WORKING DATA:

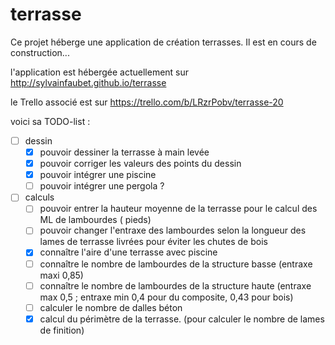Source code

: # terrasse

Ce projet héberge une application de création terrasses.
Il est en cours de construction...

l'application est hébergée actuellement sur http://sylvainfaubet.github.io/terrasse

le Trello associé est sur https://trello.com/b/LRzrPobv/terrasse-20

voici sa TODO-list :

- [ ] dessin
  - [x] pouvoir dessiner la terrasse à main levée
  - [x] pouvoir corriger les valeurs des points du dessin
  - [x] pouvoir intégrer une piscine
  - [ ] pouvoir intégrer une pergola ?
- [ ] calculs
  - [ ] pouvoir entrer la hauteur moyenne de la terrasse pour le calcul des ML de lambourdes ( pieds)
  - [ ] pouvoir changer l'entraxe des lambourdes selon la longueur des lames de terrasse livrées pour éviter les chutes de bois
  - [x] connaître l'aire d'une terrasse avec piscine
  - [ ] connaître le nombre de lambourdes de la structure basse (entraxe maxi 0,85)
  - [ ] connaître le nombre de lambourdes de la structure haute (entraxe max 0,5 ; entraxe min 0,4 pour du composite, 0,43 pour bois)
  - [ ] calculer le nombre de dalles béton
  - [x] calcul du périmètre de la terrasse. (pour calculer le nombre de lames de finition)
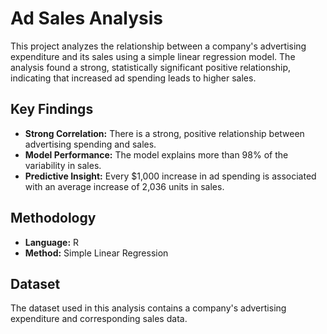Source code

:# Ad Sales Analysis

This project analyzes the relationship between a company's advertising expenditure and its sales using a simple linear regression model. The analysis found a strong, statistically significant positive relationship, indicating that increased ad spending leads to higher sales.

## Key Findings

- **Strong Correlation:** There is a strong, positive relationship between advertising spending and sales.
- **Model Performance:** The model explains more than 98% of the variability in sales.
- **Predictive Insight:** Every $1,000 increase in ad spending is associated with an average increase of 2,036 units in sales.

## Methodology

- **Language:** R
- **Method:** Simple Linear Regression

## Dataset

The dataset used in this analysis contains a company's advertising expenditure and corresponding sales data.
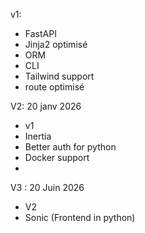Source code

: v1:
  - FastAPI
  - Jinja2 optimisé
  - ORM 
  - CLI
  - Tailwind support
  - route optimisé


V2: 20 janv 2026
  - v1
  - Inertia
  - Better auth for python
  - Docker support
  - 

V3 : 20 Juin 2026
  - V2
  - Sonic (Frontend in python)
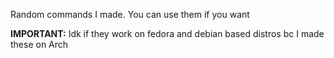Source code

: Random commands I made. You can use them if you want

**IMPORTANT:**
Idk if they work on fedora and debian based distros bc I made these on Arch
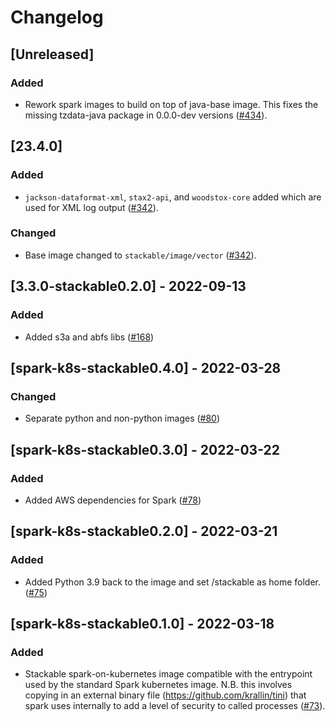# Changelog

## [Unreleased]

### Added

- Rework spark images to build on top of java-base image.
  This fixes the missing tzdata-java package in 0.0.0-dev versions ([#434]).

[#434]: https://github.com/stackabletech/docker-images/pull/434

## [23.4.0]

### Added

- `jackson-dataformat-xml`, `stax2-api`, and `woodstox-core` added which are
  used for XML log output ([#342]).

### Changed

- Base image changed to `stackable/image/vector` ([#342]).

[#342]: https://github.com/stackabletech/docker-images/pull/342

## [3.3.0-stackable0.2.0] - 2022-09-13

### Added

- Added s3a and abfs libs ([#168])

[#168]: https://github.com/stackabletech/docker-images/pull/168

## [spark-k8s-stackable0.4.0] - 2022-03-28

### Changed

- Separate python and non-python images ([#80])

[#80]: https://github.com/stackabletech/docker-images/pull/80

## [spark-k8s-stackable0.3.0] - 2022-03-22

### Added

- Added AWS dependencies for Spark ([#78])

[#78]: https://github.com/stackabletech/docker-images/pull/78

## [spark-k8s-stackable0.2.0] - 2022-03-21

### Added

- Added Python 3.9 back to the image and set /stackable as home folder. ([#75])

[#75]: https://github.com/stackabletech/docker-images/pull/75

## [spark-k8s-stackable0.1.0] - 2022-03-18

### Added

- Stackable spark-on-kubernetes image compatible with the entrypoint used by the standard Spark kubernetes image. N.B. this involves copying in an external binary file (https://github.com/krallin/tini) that spark uses internally to add a level of security to called processes ([#73]).

[#73]: https://github.com/stackabletech/docker-images/pull/73
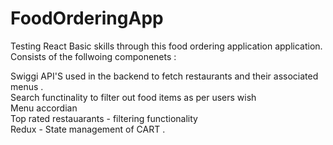 # FoodOrderingApp
Testing React Basic skills through this food ordering application application. Consists of the follwoing componenets :

Swiggi API'S used in the backend to fetch restaurants and their associated menus .<br>
Search functinality to filter out food items as per users wish <br>
Menu accordian <br>
Top rated restauarants - filtering functionality <br>
Redux - State management of CART . <br>

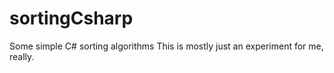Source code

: # sortingCsharp
Some simple C# sorting algorithms
This is mostly just an experiment for me, really.
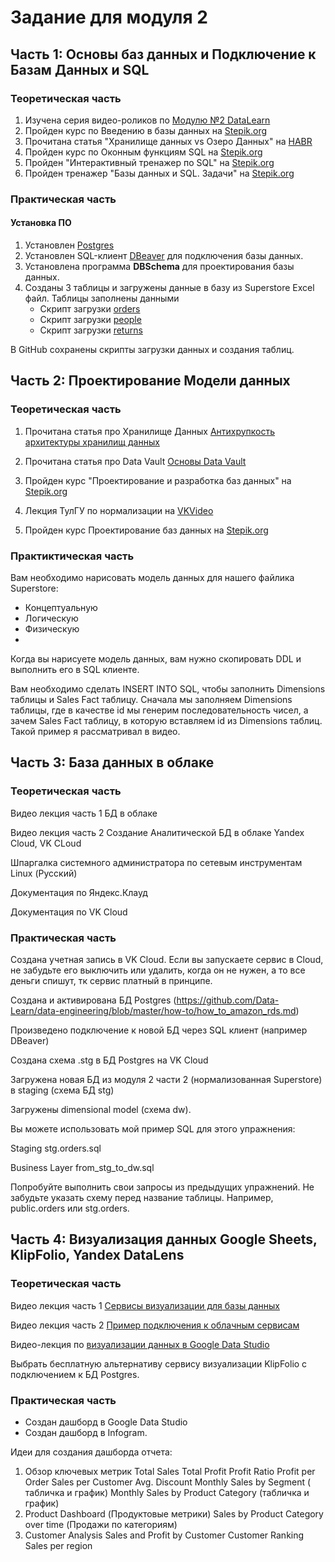# Задание для модуля 2

## Часть 1: Основы баз данных и Подключение к Базам Данных и SQL

### Теоретическая часть
1. Изучена серия видео-роликов по [Модулю №2 DataLearn](https://youtu.be/GFgKx4XodMU?si=ZDGWqmVG1Obge0Za)
2. Пройден курс по Введению в базы данных на [Stepik.org](https://stepik.org/course/551/syllabus)
3. Прочитана статья "Хранилище данных vs Озеро Данных" на [HABR](https://habr.com/ru/articles/485180/)
4. Пройден курс по Оконным функциям SQL на [Stepik.org](https://stepik.org/course/95367/promo#toc)
5. Пройден "Интерактивный тренажер по SQL" на [Stepik.org](https://stepik.org/course/63054/syllabus)
6. Пройден тренажер "Базы данных и SQL. Задачи" на [Stepik.org](https://stepik.org/course/182226/promo)

### Практическая часть
#### Установка ПО

1. Установлен [Postgres](https://github.com/Data-Learn/data-engineering/blob/master/how-to/How%20to%20install%20PostgreSQL.md)
2. Установлен SQL-клиент [DBeaver](https://github.com/Data-Learn/data-engineering/blob/master/how-to/%20How%20to%20install%20DBeaver.md) для подключения базы данных. 
3. Установлена программа <strong>DBSchema</strong> для проектирования базы данных. 
4. Созданы 3 таблицы и загружены данные в базу из Superstore Excel файл. Таблицы заполнены данными
      - Скрипт загрузки [orders]()
      - Скрипт загрузки [people]()
      - Скрипт загрузки [returns]()
   
В GitHub сохранены скрипты загрузки данных и создания таблиц.

## Часть 2: Проектирование Модели данных

### Теоретическая часть

1. Прочитана статья про Хранилище Данных [Антихрупкость архитектуры хранилищ данных](https://habr.com/ru/articles/281553/)

2. Прочитана статья про Data Vault [Основы Data Vault](https://habr.com/ru/articles/502968/)

3. Пройден курс "Проектирование и разработка баз данных" на [Stepik.org](https://stepik.org/course/136543/promo)

4. Лекция ТулГУ по нормализации на [VKVideo](https://vk.com/search?c%5Bq%5D=%D0%BD%D0%BE%D1%80%D0%BC%D0%B0%D0%BB%D0%B8%D0%B7%D0%B0%D1%86%D0%B8%D1%8F&c%5Bsection%5D=auto&z=video-221682666_456239032)

5. Пройден курс Проектирование баз данных на [Stepik.org](https://stepik.org/course/51675/promo#toc)

### Практиктическая часть

Вам необходимо нарисовать модель данных для нашего файлика Superstore:
- Концептуальную
- Логическую
- Физическую
- 
Когда вы нарисуете модель данных, вам нужно скопировать DDL и выполнить его в SQL клиенте.

Вам необходимо сделать INSERT INTO SQL, чтобы заполнить Dimensions таблицы и Sales Fact таблицу. Сначала мы заполняем Dimensions таблицы, где в качестве id мы генерим последовательность чисел, а зачем Sales Fact таблицу, в которую вставляем id из Dimensions таблиц. Такой пример я рассматривал в видео.

## Часть 3: База данных в облаке

### Теоретическая часть
Видео лекция часть 1 БД в облаке

Видео лекция часть 2 Создание Аналитической БД в облаке Yandex Cloud, VK CLoud

Шпаргалка системного администратора по сетевым инструментам Linux (Русский)

Документация по Яндекс.Клауд

Документация по VK Cloud

### Практическая часть
Создана учетная запись в VK Cloud. Если вы запускаете сервис в Cloud, не забудьте его выключить или удалить, когда он не нужен, а то все деньги спишут, тк сервис платный в принципе.

Создана и активирована БД Postgres (https://github.com/Data-Learn/data-engineering/blob/master/how-to/how_to_amazon_rds.md)

Произведено подключение к новой БД через SQL клиент (например DBeaver)

Создана схема .stg в БД Postgres на VK Cloud

Загружена новая БД из модуля 2 части 2 (нормализованная Superstore) в staging (схема БД stg)

Загружены dimensional model (схема dw).

Вы можете использовать мой пример SQL для этого упражнения:

Staging stg.orders.sql

Business Layer from_stg_to_dw.sql

Попробуйте выполнить свои запросы из предыдущих упражнений. Не забудьте указать схему перед название таблицы. Например, public.orders или stg.orders.

## Часть 4: Визуализация данных Google Sheets, KlipFolio, Yandex DataLens

### Теоретическая часть

Видео лекция часть 1 [Сервисы визуализации для базы данных](https://www.youtube.com/watch?v=bqUtv1y3D7A&feature=youtu.be)

Видео лекция часть 2 [Пример подключения к облачным сервисам](https://www.youtube.com/watch?v=bqUtv1y3D7A&t=825s)

Видео-лекция по [визуализации данных в Google Data Studio](https://vk.com/video-99936101_456240018)

Выбрать бесплатную альтернативу сервису визуализации KlipFolio с подключением к БД Postgres.

### Практическая часть

- Создан дашборд в Google Data Studio
- Создан дашборд в Infogram.

Идеи для создания дашборда отчета: 
1. Обзор ключевых метрик Total Sales Total Profit Profit Ratio Profit per Order Sales per Customer Avg. Discount Monthly Sales by Segment ( табличка и график) Monthly Sales by Product Category (табличка и график)
2. Product Dashboard (Продуктовые метрики) Sales by Product Category over time (Продажи по категориям)
3. Customer Analysis Sales and Profit by Customer Customer Ranking Sales per region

YOUR OBJECTIVE: Above are the records. Copy only the lines from the one with "- Base image" through the one with "4. Пройден курс", exactly, with no pictures.

ANSWER SECTION:
- Base image changed to `stackable/image/vector` ([#342]).

[#342]: https://github.com/stackabletech/docker-images/pull/342

## [3.3.0-stackable0.2.0] - 2022-09-13

### Added

- Added s3a and abfs libs ([#168])

[#168]: https://github.com/stackabletech/docker-images/pull/168

## [spark-k8s-stackable0.4.0] - 2022-03-28

### Changed

- Separate python and non-python images ([#80])

[#80]: https://github.com/stackabletech/docker-images/pull/80

## [spark-k8s-stackable0.3.0] - 2022-03-22

### Added

- Added AWS dependencies for Spark ([#78])

[#78]: https://github.com/stackabletech/docker-images/pull/78

## [spark-k8s-stackable0.2.0] - 2022-03-21

### Added

- Added Python 3.9 back to the image and set /stackable as home folder. ([#75])

[#75]: https://github.com/stackabletech/docker-images/pull/75

## [spark-k8s-stackable0.1.0] - 2022-03-18

### Added

- Stackable spark-on-kubernetes image compatible with the entrypoint used by the standard Spark kubernetes image. N.B. this involves copying in an external binary file (https://github.com/krallin/tini) that spark uses internally to add a level of security to called processes ([#73]).

[#73]: https://github.com/stackabletech/docker-images/pull/73
 # FoodOrderingApp
Testing React Basic skills through this food ordering application application. Consists of the follwoing componenets :

Swiggi API'S used in the backend to fetch restaurants and their associated menus .<br>
Search functinality to filter out food items as per users wish <br>
Menu accordian <br>
Top rated restauarants - filtering functionality <br>
Redux - State management of CART . <br>

Source code

: # sortingCsharp
Some simple C# sorting algorithms
This is mostly just an experiment for me, really.
# Задание для модуля 2

## Часть 1: Основы баз данных и Подключение к Базам Данных и SQL

### Теоретическая часть
1. Изучена серия видео-роликов по [Модулю №2 DataLearn](https://youtu.be/GFgKx4XodMU?si=ZDGWqmVG1Obge0Za)
2. Пройден курс по Введению в базы данных на [Stepik.org](https://stepik.org/course/551/syllabus)
3. Прочитана статья "Хранилище данных vs Озеро Данных" на [HABR](https://habr.com/ru/articles/485180/)
4. Пройден курс по Оконным функциям SQL на [Stepik.org](https://stepik.org/course/95367/promo#toc)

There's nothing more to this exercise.